S’agissant des nouveaux processus de combustion renforçant la concentration de CO2 (combustion à l’oxygène pur) envisagés dans le cas du remplacement des usines (en particulier des centrales à charbon européennes), la recherche et les laboratoires européens, notamment suédois et français, sont très en pointe. La technologie prometteuse de « chemical looping » utilisant un support métallique dans la production d’oxygène fait l’objet de toutes les attentions.
La troisième voie (la décarbonisation avant la combustion du combustible, en entrée d’installation, via la production d’hydrogène), est prometteuse mais c'est la plus futuriste. L’Europe et les Etats-Unis ont lancé deux programmes de recherche, sur 10 ans, et financés par plus de 1 milliard d’euros chacun.
Quelle durée de stockage envisage t-on pour réduire les émissions de CO2 ? 100, 1 000, 10 000 ans? Et pourquoi ?
La durée de stockage envisagée est comprise entre 500 et quelques milliers d’années. Il semble admis par la communauté scientifique qu’il faudra environ 500 ans pour espérer stabiliser la teneur de l’atmosphère en CO2 et mettre fin au recours aux énergies fossiles.

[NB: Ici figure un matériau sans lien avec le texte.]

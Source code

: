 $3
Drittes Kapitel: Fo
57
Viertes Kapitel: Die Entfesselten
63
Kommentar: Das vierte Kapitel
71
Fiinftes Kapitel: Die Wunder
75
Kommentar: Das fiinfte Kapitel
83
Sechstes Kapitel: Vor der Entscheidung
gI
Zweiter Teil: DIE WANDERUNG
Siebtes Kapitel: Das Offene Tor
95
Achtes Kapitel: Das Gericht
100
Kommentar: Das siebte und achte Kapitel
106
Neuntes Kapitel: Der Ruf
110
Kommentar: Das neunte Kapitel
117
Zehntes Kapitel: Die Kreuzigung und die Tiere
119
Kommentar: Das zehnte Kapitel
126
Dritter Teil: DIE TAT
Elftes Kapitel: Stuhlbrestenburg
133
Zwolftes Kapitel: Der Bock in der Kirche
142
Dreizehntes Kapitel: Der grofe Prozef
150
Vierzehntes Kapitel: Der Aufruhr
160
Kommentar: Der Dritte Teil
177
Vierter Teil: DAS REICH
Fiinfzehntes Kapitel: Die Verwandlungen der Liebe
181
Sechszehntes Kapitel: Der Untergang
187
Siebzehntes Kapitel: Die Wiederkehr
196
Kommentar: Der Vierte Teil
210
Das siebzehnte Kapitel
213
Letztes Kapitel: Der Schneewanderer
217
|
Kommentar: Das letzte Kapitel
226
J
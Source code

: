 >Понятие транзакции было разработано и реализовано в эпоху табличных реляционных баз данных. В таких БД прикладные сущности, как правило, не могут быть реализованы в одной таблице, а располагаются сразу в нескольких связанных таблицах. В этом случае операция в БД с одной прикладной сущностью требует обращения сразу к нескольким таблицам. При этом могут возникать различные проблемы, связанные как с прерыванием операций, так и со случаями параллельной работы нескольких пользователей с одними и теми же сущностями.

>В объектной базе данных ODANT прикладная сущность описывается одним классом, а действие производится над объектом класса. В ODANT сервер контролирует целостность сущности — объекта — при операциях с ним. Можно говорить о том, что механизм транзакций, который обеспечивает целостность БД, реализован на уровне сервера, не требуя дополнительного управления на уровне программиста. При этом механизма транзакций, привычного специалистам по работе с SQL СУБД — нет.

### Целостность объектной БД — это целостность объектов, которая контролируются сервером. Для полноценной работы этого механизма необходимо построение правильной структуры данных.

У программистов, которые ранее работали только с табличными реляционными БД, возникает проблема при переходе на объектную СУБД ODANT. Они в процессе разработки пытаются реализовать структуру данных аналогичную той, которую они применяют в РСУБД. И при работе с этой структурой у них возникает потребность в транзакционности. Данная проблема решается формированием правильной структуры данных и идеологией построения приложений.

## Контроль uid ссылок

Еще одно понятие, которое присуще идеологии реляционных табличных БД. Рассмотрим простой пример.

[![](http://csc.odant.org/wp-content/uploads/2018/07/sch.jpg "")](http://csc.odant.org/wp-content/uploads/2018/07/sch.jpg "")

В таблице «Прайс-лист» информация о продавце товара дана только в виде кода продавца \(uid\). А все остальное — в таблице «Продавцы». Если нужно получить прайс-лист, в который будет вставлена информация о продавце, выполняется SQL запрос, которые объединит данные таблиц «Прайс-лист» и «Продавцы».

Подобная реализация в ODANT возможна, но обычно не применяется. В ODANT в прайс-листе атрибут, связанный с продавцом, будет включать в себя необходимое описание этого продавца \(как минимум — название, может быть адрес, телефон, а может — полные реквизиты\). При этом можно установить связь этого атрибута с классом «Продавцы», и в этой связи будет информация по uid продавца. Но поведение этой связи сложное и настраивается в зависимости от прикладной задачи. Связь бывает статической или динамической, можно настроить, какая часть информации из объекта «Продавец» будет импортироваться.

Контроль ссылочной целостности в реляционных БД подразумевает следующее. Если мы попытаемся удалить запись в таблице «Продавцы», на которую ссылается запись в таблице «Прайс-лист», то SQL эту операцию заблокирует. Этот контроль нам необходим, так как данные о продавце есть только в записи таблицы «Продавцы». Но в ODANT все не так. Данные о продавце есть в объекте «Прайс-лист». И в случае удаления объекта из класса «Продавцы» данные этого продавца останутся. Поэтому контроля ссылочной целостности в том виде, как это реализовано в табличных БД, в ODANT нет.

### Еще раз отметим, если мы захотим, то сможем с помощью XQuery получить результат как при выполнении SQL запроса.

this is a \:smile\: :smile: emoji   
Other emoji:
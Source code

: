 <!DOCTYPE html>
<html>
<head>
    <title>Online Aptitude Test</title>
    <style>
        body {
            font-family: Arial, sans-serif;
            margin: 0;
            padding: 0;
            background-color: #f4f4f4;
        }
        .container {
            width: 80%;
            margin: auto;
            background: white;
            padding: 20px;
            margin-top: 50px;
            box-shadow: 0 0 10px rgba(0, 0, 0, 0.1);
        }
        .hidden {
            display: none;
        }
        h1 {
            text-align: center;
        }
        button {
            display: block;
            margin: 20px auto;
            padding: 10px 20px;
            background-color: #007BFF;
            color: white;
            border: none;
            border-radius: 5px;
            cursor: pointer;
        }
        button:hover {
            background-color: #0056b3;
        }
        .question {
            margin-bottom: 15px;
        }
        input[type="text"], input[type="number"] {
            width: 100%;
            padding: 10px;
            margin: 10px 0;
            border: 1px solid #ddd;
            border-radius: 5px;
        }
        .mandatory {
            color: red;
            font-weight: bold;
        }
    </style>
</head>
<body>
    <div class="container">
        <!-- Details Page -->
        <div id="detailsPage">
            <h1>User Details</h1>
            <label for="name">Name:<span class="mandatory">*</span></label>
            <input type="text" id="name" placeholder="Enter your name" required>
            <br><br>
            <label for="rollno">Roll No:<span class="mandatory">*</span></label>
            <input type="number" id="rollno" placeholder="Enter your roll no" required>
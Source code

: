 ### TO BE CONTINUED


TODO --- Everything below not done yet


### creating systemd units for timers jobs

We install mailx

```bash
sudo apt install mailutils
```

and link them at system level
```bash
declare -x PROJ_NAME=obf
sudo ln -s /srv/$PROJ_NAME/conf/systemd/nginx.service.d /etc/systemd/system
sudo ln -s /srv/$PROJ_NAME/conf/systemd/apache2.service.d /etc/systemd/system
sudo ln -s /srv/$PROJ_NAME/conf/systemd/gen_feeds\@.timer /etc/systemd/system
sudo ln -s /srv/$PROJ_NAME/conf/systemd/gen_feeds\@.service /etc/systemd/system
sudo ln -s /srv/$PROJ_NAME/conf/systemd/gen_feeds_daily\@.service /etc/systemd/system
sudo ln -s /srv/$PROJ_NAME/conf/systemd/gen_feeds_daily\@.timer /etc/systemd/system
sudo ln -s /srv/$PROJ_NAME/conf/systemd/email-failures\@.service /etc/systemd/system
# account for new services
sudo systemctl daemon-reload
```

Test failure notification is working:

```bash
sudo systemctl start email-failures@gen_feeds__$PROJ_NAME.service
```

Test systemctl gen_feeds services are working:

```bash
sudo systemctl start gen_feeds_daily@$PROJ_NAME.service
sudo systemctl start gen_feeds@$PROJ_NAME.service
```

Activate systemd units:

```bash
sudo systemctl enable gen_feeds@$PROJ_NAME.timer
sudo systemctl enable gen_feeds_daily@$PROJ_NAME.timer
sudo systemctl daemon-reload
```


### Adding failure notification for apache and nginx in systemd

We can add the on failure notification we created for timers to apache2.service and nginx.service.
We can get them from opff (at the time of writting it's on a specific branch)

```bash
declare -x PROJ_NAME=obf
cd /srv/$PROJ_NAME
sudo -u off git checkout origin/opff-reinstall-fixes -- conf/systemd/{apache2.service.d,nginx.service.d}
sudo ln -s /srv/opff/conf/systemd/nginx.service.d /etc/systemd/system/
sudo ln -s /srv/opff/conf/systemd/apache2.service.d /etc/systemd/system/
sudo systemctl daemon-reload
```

Il s’agit de couvrir non seulement la durée pendant laquelle les combustibles fossiles resteront disponibles (1 à 2 siècles) mais aussi la durée du rééquilibrage océan-atmosphère (environ un demi millénaire). En effet, il faut prendre en compte le cycle du carbone qui est régi par deux échanges avec la biosphère qui se font sur des échelles décennales alors que le cycle de l’océan s’étend sur plusieurs siècles. Une stabilisation des teneurs en CO2 dans l’atmosphère impose donc de conserver le CO2 dans le sous-sol sur des durées compatibles avec le cycle océanique. Par mesure de précaution, on envisage des solutions qui permettent d’effectuer le stockage sur des périodes pouvant atteindre un à deux milliers d’années.
A quelle échéance pourrait-on envisager une mise en œuvre industrielle du captage et du stockage du CO2 ?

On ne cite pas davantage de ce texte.